→ **Records supplied**:
-- -- --

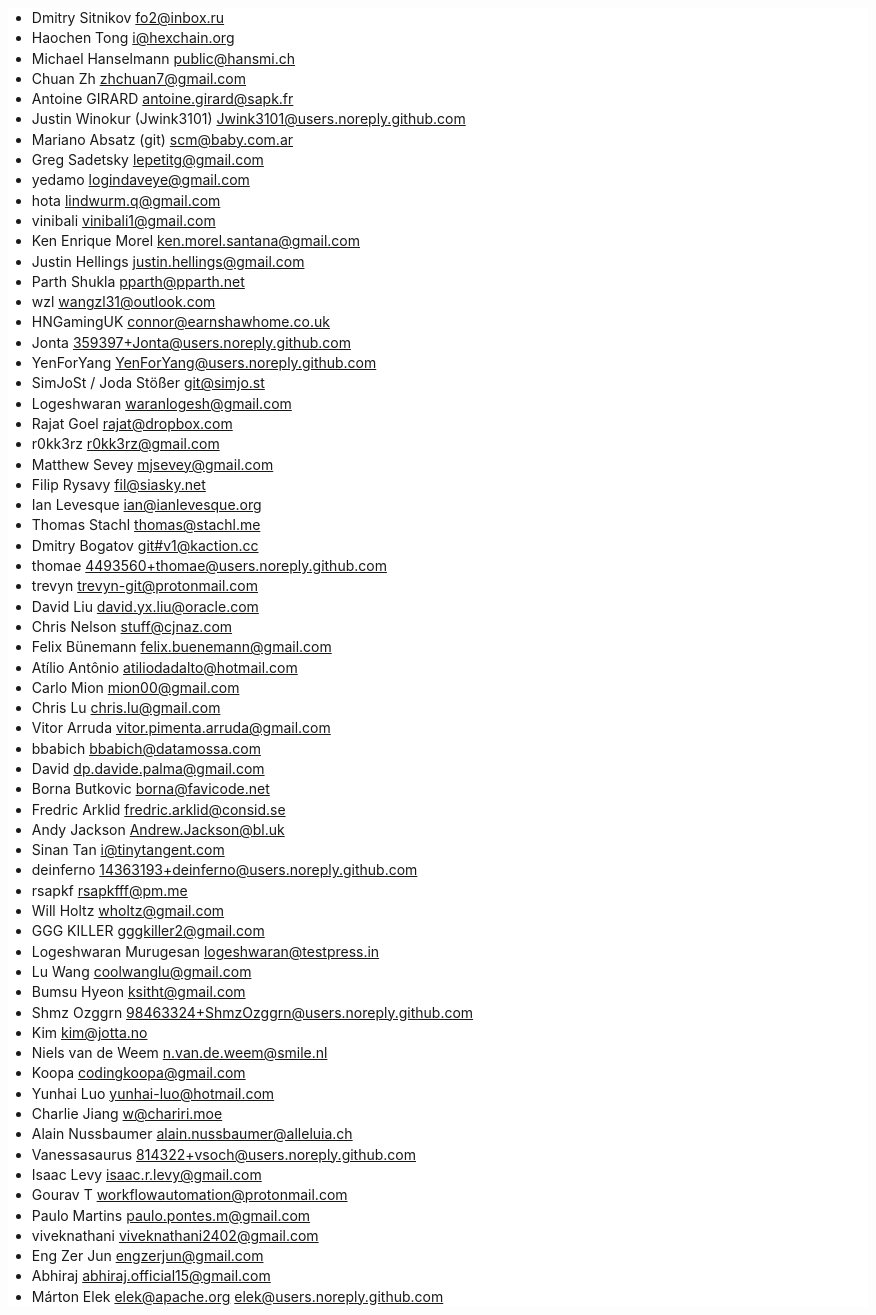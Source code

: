   * Dmitry Sitnikov <fo2@inbox.ru>
  * Haochen Tong <i@hexchain.org>
  * Michael Hanselmann <public@hansmi.ch>
  * Chuan Zh <zhchuan7@gmail.com>
  * Antoine GIRARD <antoine.girard@sapk.fr>
  * Justin Winokur (Jwink3101) <Jwink3101@users.noreply.github.com>
  * Mariano Absatz (git) <scm@baby.com.ar>
  * Greg Sadetsky <lepetitg@gmail.com>
  * yedamo <logindaveye@gmail.com>
  * hota <lindwurm.q@gmail.com>
  * vinibali <vinibali1@gmail.com>
  * Ken Enrique Morel <ken.morel.santana@gmail.com>
  * Justin Hellings <justin.hellings@gmail.com>
  * Parth Shukla <pparth@pparth.net>
  * wzl <wangzl31@outlook.com>
  * HNGamingUK <connor@earnshawhome.co.uk>
  * Jonta <359397+Jonta@users.noreply.github.com>
  * YenForYang <YenForYang@users.noreply.github.com>
  * SimJoSt / Joda Stößer <git@simjo.st>
  * Logeshwaran <waranlogesh@gmail.com>
  * Rajat Goel <rajat@dropbox.com>
  * r0kk3rz <r0kk3rz@gmail.com>
  * Matthew Sevey <mjsevey@gmail.com>
  * Filip Rysavy <fil@siasky.net>
  * Ian Levesque <ian@ianlevesque.org>
  * Thomas Stachl <thomas@stachl.me>
  * Dmitry Bogatov <git#v1@kaction.cc>
  * thomae <4493560+thomae@users.noreply.github.com>
  * trevyn <trevyn-git@protonmail.com>
  * David Liu <david.yx.liu@oracle.com>
  * Chris Nelson <stuff@cjnaz.com>
  * Felix Bünemann <felix.buenemann@gmail.com>
  * Atílio Antônio <atiliodadalto@hotmail.com>
  * Carlo Mion <mion00@gmail.com>
  * Chris Lu <chris.lu@gmail.com>
  * Vitor Arruda <vitor.pimenta.arruda@gmail.com>
  * bbabich <bbabich@datamossa.com>
  * David <dp.davide.palma@gmail.com>
  * Borna Butkovic <borna@favicode.net>
  * Fredric Arklid <fredric.arklid@consid.se>
  * Andy Jackson <Andrew.Jackson@bl.uk>
  * Sinan Tan <i@tinytangent.com>
  * deinferno <14363193+deinferno@users.noreply.github.com>
  * rsapkf <rsapkfff@pm.me>
  * Will Holtz <wholtz@gmail.com>
  * GGG KILLER <gggkiller2@gmail.com>
  * Logeshwaran Murugesan <logeshwaran@testpress.in>
  * Lu Wang <coolwanglu@gmail.com>
  * Bumsu Hyeon <ksitht@gmail.com>
  * Shmz Ozggrn <98463324+ShmzOzggrn@users.noreply.github.com>
  * Kim <kim@jotta.no>
  * Niels van de Weem <n.van.de.weem@smile.nl>
  * Koopa <codingkoopa@gmail.com>
  * Yunhai Luo <yunhai-luo@hotmail.com>
  * Charlie Jiang <w@chariri.moe>
  * Alain Nussbaumer <alain.nussbaumer@alleluia.ch>
  * Vanessasaurus <814322+vsoch@users.noreply.github.com>
  * Isaac Levy <isaac.r.levy@gmail.com>
  * Gourav T <workflowautomation@protonmail.com>
  * Paulo Martins <paulo.pontes.m@gmail.com>
  * viveknathani <viveknathani2402@gmail.com>
  * Eng Zer Jun <engzerjun@gmail.com>
  * Abhiraj <abhiraj.official15@gmail.com>
  * Márton Elek <elek@apache.org> <elek@users.noreply.github.com>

-- -- --

→ **Task to complete**: The output must consist solely of the lines from the one containing "Andy Jackson <Andrew.Jackson@bl.uk>" through the end of the listing, unaltered.

→ **Expected answer**:
  * Andy Jackson <Andrew.Jackson@bl.uk>
  * Sinan Tan <i@tinytangent.com>
  * deinferno <14363193+deinferno@users.noreply.github.com>
  * rsapkf <rsapkfff@pm.me>
  * Will Holtz <wholtz@gmail.com>
  * GGG KILLER <gggkiller2@gmail.com>
  * Logeshwaran Murugesan <logeshwaran@testpress.in>
  * Lu Wang <coolwanglu@gmail.com>
  * Bumsu Hyeon <ksitht@gmail.com>
  * Shmz Ozggrn <98463324+ShmzOzggrn@users.noreply.github.com>
  * Kim <kim@jotta.no>
  * Niels van de Weem <n.van.de.weem@smile.nl>
  * Koopa <codingkoopa@gmail.com>
  * Yunhai Luo <yunhai-luo@hotmail.com>
  * Charlie Jiang <w@chariri.moe>
  * Alain Nussbaumer <alain.nussbaumer@alleluia.ch>
  * Vanessasaurus <814322+vsoch@users.noreply.github.com>
  * Isaac Levy <isaac.r.levy@gmail.com>
  * Gourav T <workflowautomation@protonmail.com>
  * Paulo Martins <paulo.pontes.m@gmail.com>
  * viveknathani <viveknathani2402@gmail.com>
  * Eng Zer Jun <engzerjun@gmail.com>
  * Abhiraj <abhiraj.official15@gmail.com>
  * Márton Elek <elek@apache.org> <elek@users.noreply.github.com>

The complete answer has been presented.